WORK TASK — Search the material below for lines containing the string "момент", and copy every one you find.

RECORDS —

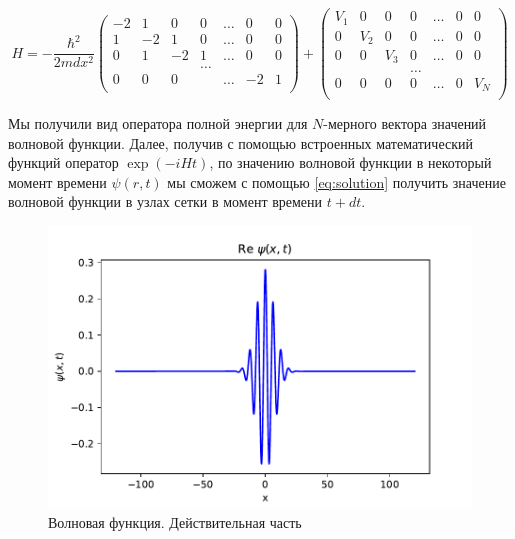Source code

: \documentclass[a4paper, 12pt]{article}
\begin{document}
    \begin{equation}
        H =- \frac{\hbar^2}{2 m dx^2}
        \begin{pmatrix}
        -2 &  1 & 0 & 0     & \dots & 0 & 0 \\
        1  & -2 & 1 & 0     & \dots & 0 & 0 \\
        0  & 1  &-2 & 1     & \dots & 0 & 0 \\
           &    &   & \dots &       &   &   \\
        0  & 0  & 0 &       & \dots &-2 & 1 \\
        \end{pmatrix}
        +
        \begin{pmatrix}
        V_1 &  0  & 0   & 0     & \dots & 0 & 0 \\
        0   & V_2 & 0   & 0     & \dots & 0 & 0 \\
        0   & 0   & V_3 & 0     & \dots & 0 & 0 \\
            &     &     & \dots &       &   &   \\
        0   & 0   & 0   & 0     & \dots & 0 & V_N\\
        \end{pmatrix}        
    \end{equation}

    Мы получили вид оператора полной энергии для $N$-мерного вектора значений волновой функции. Далее, получив с помощью
    встроенных математический функций оператор $\exp(-i H t)$, по значению волновой функции в некоторый момент времени
    $\psi(r, t)$ мы сможем с помощью \eqref{eq:solution} получить значение волновой функции в узлах сетки в момент времени
    $t + dt$. 

    \begin{figure}[h!]
        \centering
        \includegraphics{images/PsiFunctionReal.pdf}
        \caption{Волновая функция. Действительная часть}
        \label{fig:PsiFunctionReal}
    \end{figure}
\end{document}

OUTPUT OF THE EXERCISE —
    встроенных математический функций оператор $\exp(-i H t)$, по значению волновой функции в некоторый момент времени
    $\psi(r, t)$ мы сможем с помощью \eqref{eq:solution} получить значение волновой функции в узлах сетки в момент времени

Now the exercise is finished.